“Google, aw Google. Why do you do this to me?” It starts out simply enough. Usually it begins with a thought that preambles something like, “I just want to find out who…” And three hours later, I know about duck sex and vintage clothing trends, but not the actual thing I was looking for in the first place.

Finding citations for quotes is one of the worst rabbit holes you can go down. It is easy peasy finding any number of quotes. In fact, it is easy peasy finding the same quote attributed to many different people! That’s the problem. Who said it? Where did they say it? In what context? One of my favorite websites dedicated to fake quotes is Fake Buddha Quotes. Also, as an intrepid (albeit often thwarted) investigator of quote sources, let me just tell you that nearly every quote attributed to George Carlin isn’t one of his quotes. You’re welcome.

Don’t ask, just don’t ask “who said that?” But I do ask, I do. And at the end of the day I’ll sit and stare blankly at my monitor. I will look at my daily list of things I was supposed to have done, but didn’t. “Where did the day go? I should Google it!”

Today’s chase-my-tail search came from seeing the quote “Act the way you want to be and soon you will be the way you act.” I saw it first attributed to Iyanla Vanzant, and I wanted to know from which of her books it came. To the Google search!

That quickly brought up several other people that said that thing.

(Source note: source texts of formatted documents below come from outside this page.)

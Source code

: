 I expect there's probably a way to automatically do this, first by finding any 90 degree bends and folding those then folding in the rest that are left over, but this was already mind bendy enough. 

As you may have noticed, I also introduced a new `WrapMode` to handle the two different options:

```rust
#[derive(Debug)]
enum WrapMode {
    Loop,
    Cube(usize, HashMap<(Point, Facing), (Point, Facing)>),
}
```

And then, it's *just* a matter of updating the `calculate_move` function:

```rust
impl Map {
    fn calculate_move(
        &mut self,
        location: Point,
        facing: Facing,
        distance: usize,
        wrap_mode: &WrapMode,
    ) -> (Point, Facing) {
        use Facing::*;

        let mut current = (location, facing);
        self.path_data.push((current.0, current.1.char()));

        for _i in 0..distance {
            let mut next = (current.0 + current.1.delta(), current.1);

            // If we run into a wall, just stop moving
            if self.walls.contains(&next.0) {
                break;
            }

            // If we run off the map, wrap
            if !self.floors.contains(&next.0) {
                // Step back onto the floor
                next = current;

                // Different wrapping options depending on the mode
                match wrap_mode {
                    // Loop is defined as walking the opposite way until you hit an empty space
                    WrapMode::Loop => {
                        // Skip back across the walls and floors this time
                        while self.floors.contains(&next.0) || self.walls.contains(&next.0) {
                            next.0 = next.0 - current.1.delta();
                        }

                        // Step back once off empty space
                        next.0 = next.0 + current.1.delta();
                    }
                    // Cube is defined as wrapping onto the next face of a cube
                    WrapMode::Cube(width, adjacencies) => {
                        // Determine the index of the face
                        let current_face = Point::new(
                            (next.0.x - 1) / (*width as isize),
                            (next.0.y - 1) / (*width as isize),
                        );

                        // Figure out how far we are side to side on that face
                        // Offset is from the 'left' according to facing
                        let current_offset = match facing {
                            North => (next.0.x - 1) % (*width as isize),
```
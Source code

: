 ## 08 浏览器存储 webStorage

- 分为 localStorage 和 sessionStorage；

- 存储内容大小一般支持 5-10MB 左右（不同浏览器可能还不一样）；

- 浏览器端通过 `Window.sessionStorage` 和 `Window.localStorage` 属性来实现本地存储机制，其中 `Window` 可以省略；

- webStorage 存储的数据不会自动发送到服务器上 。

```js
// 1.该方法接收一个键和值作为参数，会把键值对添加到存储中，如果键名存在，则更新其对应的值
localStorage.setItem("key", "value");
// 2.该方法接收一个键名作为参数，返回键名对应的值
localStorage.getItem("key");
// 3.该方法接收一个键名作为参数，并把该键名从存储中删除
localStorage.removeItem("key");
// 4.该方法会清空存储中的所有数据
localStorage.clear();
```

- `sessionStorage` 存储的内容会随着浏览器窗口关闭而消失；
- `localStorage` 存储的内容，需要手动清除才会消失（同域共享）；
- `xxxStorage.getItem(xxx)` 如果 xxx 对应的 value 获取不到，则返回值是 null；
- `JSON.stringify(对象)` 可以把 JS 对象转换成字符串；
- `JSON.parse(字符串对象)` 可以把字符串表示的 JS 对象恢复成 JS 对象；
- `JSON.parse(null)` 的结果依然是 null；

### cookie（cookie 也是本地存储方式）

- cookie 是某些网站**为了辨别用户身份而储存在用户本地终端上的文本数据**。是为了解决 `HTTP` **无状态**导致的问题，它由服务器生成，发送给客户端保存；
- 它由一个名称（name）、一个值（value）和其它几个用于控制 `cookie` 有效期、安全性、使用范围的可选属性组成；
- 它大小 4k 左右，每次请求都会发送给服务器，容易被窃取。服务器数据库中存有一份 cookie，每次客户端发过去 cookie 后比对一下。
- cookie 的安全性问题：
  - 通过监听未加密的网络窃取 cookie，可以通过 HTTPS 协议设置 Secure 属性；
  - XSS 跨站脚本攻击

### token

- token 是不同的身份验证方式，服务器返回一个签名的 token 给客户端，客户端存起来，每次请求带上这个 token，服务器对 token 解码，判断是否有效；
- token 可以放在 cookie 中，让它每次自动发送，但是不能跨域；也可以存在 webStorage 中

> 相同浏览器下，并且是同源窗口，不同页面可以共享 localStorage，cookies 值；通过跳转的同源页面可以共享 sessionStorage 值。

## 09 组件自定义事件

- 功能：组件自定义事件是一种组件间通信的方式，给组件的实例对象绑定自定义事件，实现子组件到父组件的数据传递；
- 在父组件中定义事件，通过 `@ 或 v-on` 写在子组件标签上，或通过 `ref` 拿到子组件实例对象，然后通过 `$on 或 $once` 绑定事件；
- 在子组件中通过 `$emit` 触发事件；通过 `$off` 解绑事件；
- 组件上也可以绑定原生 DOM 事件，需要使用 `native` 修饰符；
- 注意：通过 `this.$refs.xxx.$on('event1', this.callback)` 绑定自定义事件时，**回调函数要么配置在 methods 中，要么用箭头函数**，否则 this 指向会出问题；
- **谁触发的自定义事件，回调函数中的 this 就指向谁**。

The key contenders, which didn’t include Vanzant, are Leonard Cohen and Bob Dylan. Maybe Les Brown. Maybe a few other people.

I’m going to give this one to Leonard, based on hours of studious research (that included articles about duck sex). Like I’m the expert that can bestow the honors, but then, it is the Internet so I suppose I have as much expertise as the next guy. The quote appears to have come out of an interview, and the topic was self-actualization. The trouble is, I can’t find the actual interview (name of publication, date, etc.) Who knows, Leonard could have been quoting Dylan! Yeesh.

The reason for this investigatory angst is because I saw the quote, and I wanted to make a blog post about it (just not this particular post about the annoyances of Google searching quotes).

Do I believe the quote? I don’t know. It is a tentative “yes.” I know that the way our brains are wired that just by smiling, even if you feel like crap, your brain will start to process “smile” and your mood can lift—with visible brain function and chemistry changes. (I would cite the study, but that would be another foray into Google, and I just can’t! I love you guys, but I just can’t!) Then again, this seems too simplistic, too pat. This seems related to, but different from “fake it until you make it.”

“Act the way you’d like to be and soon you’ll be the way you act.”

Do YOU believe the quote? I don’t normally pose questions for my readers, but I’d be really interested in your takes on this quote, down below in the comments.

There were many articles containing Cohen’s quotes, commemorating his death. One was in NME.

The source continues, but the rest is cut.